Lempel-Ziv complexity of the EEG predicts long-term functional recovery after stroke in rats

Abstract

AbstractNon-linear complexity of the EEG signal can be used to detect abnormal brain function relating to behavioral deficits. Here, we compare the effects of experimental stroke on EEG complexity using Lempel-Ziv complexity analysis (LZC) and multiscale entropy analysis (SampEn).EEG was recorded in bilateral motor cortex at baseline and during a 30-day recovery period after distal middle cerebral artery occlusion in rats. Motor function was assessed using a single pellet reaching task.

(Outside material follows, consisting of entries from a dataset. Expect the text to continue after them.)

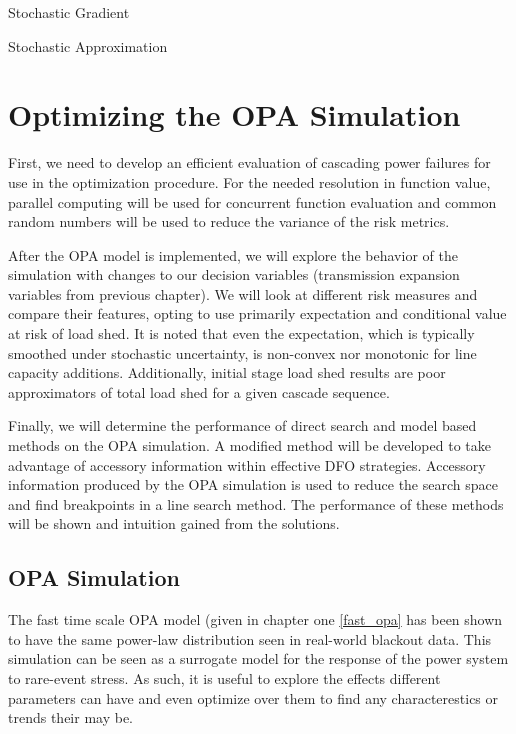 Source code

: Stochastic Gradient \endnote{}

Stochastic Approximation \endnote{}





\section{Optimizing the OPA Simulation}

First, we need to develop an efficient evaluation of cascading power failures for use in the optimization procedure.  For the needed resolution in function value, parallel computing will be used for concurrent function evaluation and common random numbers will be used to reduce the variance of the risk metrics.

After the OPA model is implemented, we will explore the behavior of the simulation with changes to our decision variables (transmission expansion variables from previous chapter).  We will look at different risk measures and compare their features, opting to use primarily expectation and conditional value at risk of load shed.  It is noted that even the expectation, which is typically smoothed under stochastic uncertainty, is non-convex nor monotonic for line capacity additions.  Additionally, initial stage load shed results are poor approximators of total load shed for a given cascade sequence.

Finally, we will determine the performance of direct search and model based methods on the OPA simulation.  A modified method will be developed to take advantage of accessory information within effective DFO strategies.  Accessory information produced by the OPA simulation is used to reduce the search space and find breakpoints in a line search method.  The performance of these methods will be shown and intuition gained from the solutions.

\subsection*{OPA Simulation}

The fast time scale OPA model (given in chapter one \ref{fast_opa} has been shown to have the same power-law distribution seen in real-world blackout data.  This simulation can be seen as a surrogate model for the response of the power system to rare-event stress.  As such, it is useful to explore the effects different parameters can have and even optimize over them to find any characterestics or trends their may be.

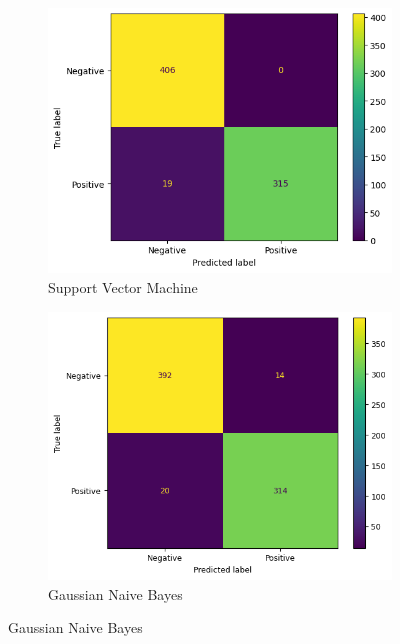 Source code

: \begin{figure}[!ht]
    \centering
    \begin{subfigure}{0.45\textwidth}
        \centering
        \includegraphics[width=\textwidth]{img/svm/matrice_confusione_pca.png}
        \caption{Support Vector Machine}
        \label{fig:matrice_di_confusione_per_SVM_pca}
    \end{subfigure}
    \hfill
    \begin{subfigure}{.45\textwidth}
        \centering
        \includegraphics[width=\textwidth]{img/gnb/confusion_matrix_pca.png}
        \caption{Gaussian Naive Bayes}
        \label{fig:matrice_di_confusione_per_GNB_pca}

\end{subfigure}
\end{figure}
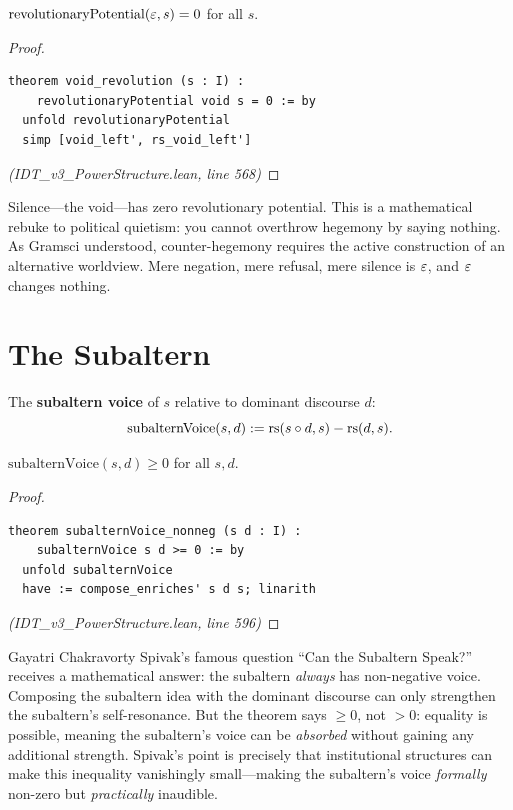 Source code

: \begin{theorem}
\label{thm:void-revolution}
$\mathrm{revolutionaryPotential}(\void, s) = 0$ for all $s$.
\end{theorem}

\begin{proof}
\begin{lstlisting}
theorem void_revolution (s : I) :
    revolutionaryPotential void s = 0 := by
  unfold revolutionaryPotential
  simp [void_left', rs_void_left']
\end{lstlisting}
\textit{(IDT\_v3\_PowerStructure.lean, line 568)}
\end{proof}

\begin{interpretation}
Silence---the void---has zero revolutionary potential. This is a mathematical
rebuke to political quietism: you cannot overthrow hegemony by saying nothing.
As Gramsci understood, counter-hegemony requires the active construction of
an alternative worldview. Mere negation, mere refusal, mere silence is
$\void$, and $\void$ changes nothing.
\end{interpretation}

\section{The Subaltern}

\begin{definition}
\label{def:subaltern}
The \textbf{subaltern voice} of $s$ relative to dominant discourse $d$:
\[
  \mathrm{subalternVoice}(s, d) := \rs(s \compose d, s) - \rs(d, s).
\]
\end{definition}

\begin{theorem}
\label{thm:subaltern-nonneg}
$\mathrm{subalternVoice}(s, d) \geq 0$ for all $s, d$.
\end{theorem}

\begin{proof}
\begin{lstlisting}
theorem subalternVoice_nonneg (s d : I) :
    subalternVoice s d >= 0 := by
  unfold subalternVoice
  have := compose_enriches' s d s; linarith
\end{lstlisting}
\textit{(IDT\_v3\_PowerStructure.lean, line 596)}
\end{proof}

\begin{interpretation}
Gayatri Chakravorty Spivak's famous question ``Can the Subaltern Speak?''
receives a mathematical answer: the subaltern \emph{always} has non-negative
voice. Composing the subaltern idea with the dominant discourse can only
strengthen the subaltern's self-resonance. But the theorem says $\geq 0$, not
$> 0$: equality is possible, meaning the subaltern's voice can be \emph{absorbed}
without gaining any additional strength. Spivak's point is precisely that
institutional structures can make this inequality vanishingly small---making
the subaltern's voice \emph{formally} non-zero but \emph{practically} inaudible.
\end{interpretation}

Stroke caused an acute drop in both LZC and SampEn in the ipsilesional hemisphere in wakefulness, NREM and REM sleep, as well as reduced pellet reaching success. SampEn reductions persisted for at least 10 days post-stroke, whereas LZC had returned to baseline levels by day 4. EEG complexity in the contralesional hemisphere and in sham-operated animals were unaffected.If EEG complexity reflects post-stroke brain function, post-stroke asymmetry could be used to predict behavioral recovery. In rats, acute LZC asymmetry was significantly correlated with the amount of motor function recovery by post-stroke day 31, but SampEn asymmetry was not. EEG LZC may thus be a useful tool for predicting functional recovery after stroke. MSE could be effective in identifying cortical dysfunction, but does not reflect behavioral outcomes.